This Week I am Reading ... Ms Grace Shuck

Ms Grace Shuck is an Early Years Assistant at Elmfield. Grace shares her review of The Old Ways: a Journey on Foot by Robert Macfarlane below.


This week I am reading ‘The Old Ways – A Journey on Foot’, by Robert Macfarlane. Published in 2012, it is one of three stand-alone works, described by the author as ‘the third in a loose trilogy about landscape and the human heart’.

After looking online last year for inspiration on fiction I might enjoy, my existing reading preferences directed me towards the ‘Landmarks’ book by the same author. Having wanted a departure from my usual favoured non-fiction choices, I resisted buying it until I happened upon both books during a summer walk around Ironbridge. The books have been sitting on my bedside table for a couple of weeks now, and offered the promise of escape into a rejuvenating natural landscape as I took a tour through more artificial terrain with my last book, ‘The Disconnect – A Personal Journey Through the Internet’, by Roisin Kiberd. Read in this context, I was reminded of how much enjoyment I experience through becoming more in-sync with nature during walking holidays.
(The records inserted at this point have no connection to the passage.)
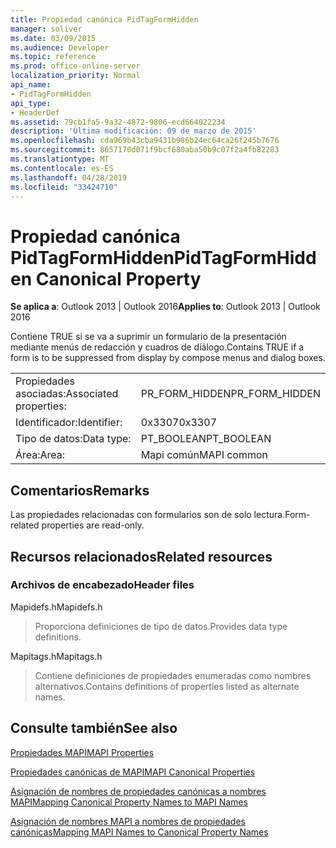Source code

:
 ```yaml
---
title: Propiedad canónica PidTagFormHidden
manager: soliver
ms.date: 03/09/2015
ms.audience: Developer
ms.topic: reference
ms.prod: office-online-server
localization_priority: Normal
api_name:
- PidTagFormHidden
api_type:
- HeaderDef
ms.assetid: 79cb1fa5-9a32-4872-9806-ecd664022234
description: 'Última modificación: 09 de marzo de 2015'
ms.openlocfilehash: cda969b43cba9431b986b24ec64ca26f245b7676
ms.sourcegitcommit: 8657170d071f9bcf680aba50b9c07f2a4fb82283
ms.translationtype: MT
ms.contentlocale: es-ES
ms.lasthandoff: 04/28/2019
ms.locfileid: "33424710"
---
```

# <a name="pidtagformhidden-canonical-property"></a><span data-ttu-id="30e8e-103">Propiedad canónica PidTagFormHidden</span><span class="sxs-lookup"><span data-stu-id="30e8e-103">PidTagFormHidden Canonical Property</span></span>

  
  
<span data-ttu-id="30e8e-104">**Se aplica a**: Outlook 2013 | Outlook 2016</span><span class="sxs-lookup"><span data-stu-id="30e8e-104">**Applies to**: Outlook 2013 | Outlook 2016</span></span> 
  
<span data-ttu-id="30e8e-105">Contiene TRUE si se va a suprimir un formulario de la presentación mediante menús de redacción y cuadros de diálogo.</span><span class="sxs-lookup"><span data-stu-id="30e8e-105">Contains TRUE if a form is to be suppressed from display by compose menus and dialog boxes.</span></span> 
  
|||
|:-----|:-----|
|<span data-ttu-id="30e8e-106">Propiedades asociadas:</span><span class="sxs-lookup"><span data-stu-id="30e8e-106">Associated properties:</span></span>  <br/> |<span data-ttu-id="30e8e-107">PR_FORM_HIDDEN</span><span class="sxs-lookup"><span data-stu-id="30e8e-107">PR_FORM_HIDDEN</span></span>  <br/> |
|<span data-ttu-id="30e8e-108">Identificador:</span><span class="sxs-lookup"><span data-stu-id="30e8e-108">Identifier:</span></span>  <br/> |<span data-ttu-id="30e8e-109">0x3307</span><span class="sxs-lookup"><span data-stu-id="30e8e-109">0x3307</span></span>  <br/> |
|<span data-ttu-id="30e8e-110">Tipo de datos:</span><span class="sxs-lookup"><span data-stu-id="30e8e-110">Data type:</span></span>  <br/> |<span data-ttu-id="30e8e-111">PT_BOOLEAN</span><span class="sxs-lookup"><span data-stu-id="30e8e-111">PT_BOOLEAN</span></span>  <br/> |
|<span data-ttu-id="30e8e-112">Área:</span><span class="sxs-lookup"><span data-stu-id="30e8e-112">Area:</span></span>  <br/> |<span data-ttu-id="30e8e-113">Mapi común</span><span class="sxs-lookup"><span data-stu-id="30e8e-113">MAPI common</span></span>  <br/> |
   
## <a name="remarks"></a><span data-ttu-id="30e8e-114">Comentarios</span><span class="sxs-lookup"><span data-stu-id="30e8e-114">Remarks</span></span>

<span data-ttu-id="30e8e-115">Las propiedades relacionadas con formularios son de solo lectura.</span><span class="sxs-lookup"><span data-stu-id="30e8e-115">Form-related properties are read-only.</span></span> 
  
## <a name="related-resources"></a><span data-ttu-id="30e8e-116">Recursos relacionados</span><span class="sxs-lookup"><span data-stu-id="30e8e-116">Related resources</span></span>

### <a name="header-files"></a><span data-ttu-id="30e8e-117">Archivos de encabezado</span><span class="sxs-lookup"><span data-stu-id="30e8e-117">Header files</span></span>

<span data-ttu-id="30e8e-118">Mapidefs.h</span><span class="sxs-lookup"><span data-stu-id="30e8e-118">Mapidefs.h</span></span>
  
> <span data-ttu-id="30e8e-119">Proporciona definiciones de tipo de datos.</span><span class="sxs-lookup"><span data-stu-id="30e8e-119">Provides data type definitions.</span></span>
    
<span data-ttu-id="30e8e-120">Mapitags.h</span><span class="sxs-lookup"><span data-stu-id="30e8e-120">Mapitags.h</span></span>
  
> <span data-ttu-id="30e8e-121">Contiene definiciones de propiedades enumeradas como nombres alternativos.</span><span class="sxs-lookup"><span data-stu-id="30e8e-121">Contains definitions of properties listed as alternate names.</span></span>
    
## <a name="see-also"></a><span data-ttu-id="30e8e-122">Consulte también</span><span class="sxs-lookup"><span data-stu-id="30e8e-122">See also</span></span>



[<span data-ttu-id="30e8e-123">Propiedades MAPI</span><span class="sxs-lookup"><span data-stu-id="30e8e-123">MAPI Properties</span></span>](mapi-properties.md)
  
[<span data-ttu-id="30e8e-124">Propiedades canónicas de MAPI</span><span class="sxs-lookup"><span data-stu-id="30e8e-124">MAPI Canonical Properties</span></span>](mapi-canonical-properties.md)
  
[<span data-ttu-id="30e8e-125">Asignación de nombres de propiedades canónicas a nombres MAPI</span><span class="sxs-lookup"><span data-stu-id="30e8e-125">Mapping Canonical Property Names to MAPI Names</span></span>](mapping-canonical-property-names-to-mapi-names.md)
  
[<span data-ttu-id="30e8e-126">Asignación de nombres MAPI a nombres de propiedades canónicas</span><span class="sxs-lookup"><span data-stu-id="30e8e-126">Mapping MAPI Names to Canonical Property Names</span></span>](mapping-mapi-names-to-canonical-property-names.md)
In a world where modern technology allows us to live a 24/7 lifestyle, there is a satisfying reassurance that comes from being constrained by nature, be it in having the site of one’s tent pitch dictated by the fading light, in waking with the rising sun, or even arguably in having a trip cut short because of stormy weather.

On starting the book, I soon learned Macfarlane resists accounts of walking as a means of retreat or escape. Instead he highlights the relationships between people and place, offering an expansive view of walking as enabling ‘sight and thought’, with ‘paths as offering not only means of traversing space, but also ways of feeling, being and knowing’. He shares the words of W.H.Hudson, an author and old-way wanderer, in claiming walking such paths might lead you to ‘slip back out of this modern world’.

Macfarlane’s seemingly endless vocabulary of nature terms weaves together tales of personal travel and references to geography, history, literature, politics, metaphysics, myth and more, crafting a work filled with beautiful imagery, which hints at the boundlessness of nature. This theme is reflected in Macfarlane’s observations about how small islands have inspired dreams of total knowledge in those who love them, only for them to later realise how delusional they have been in not recognising sooner that familiarity with a place will lead not to absolute knowledge but only to further enquiry. I will carry this and many more ideas from the book on my future travels, and they will be richer experiences because of it.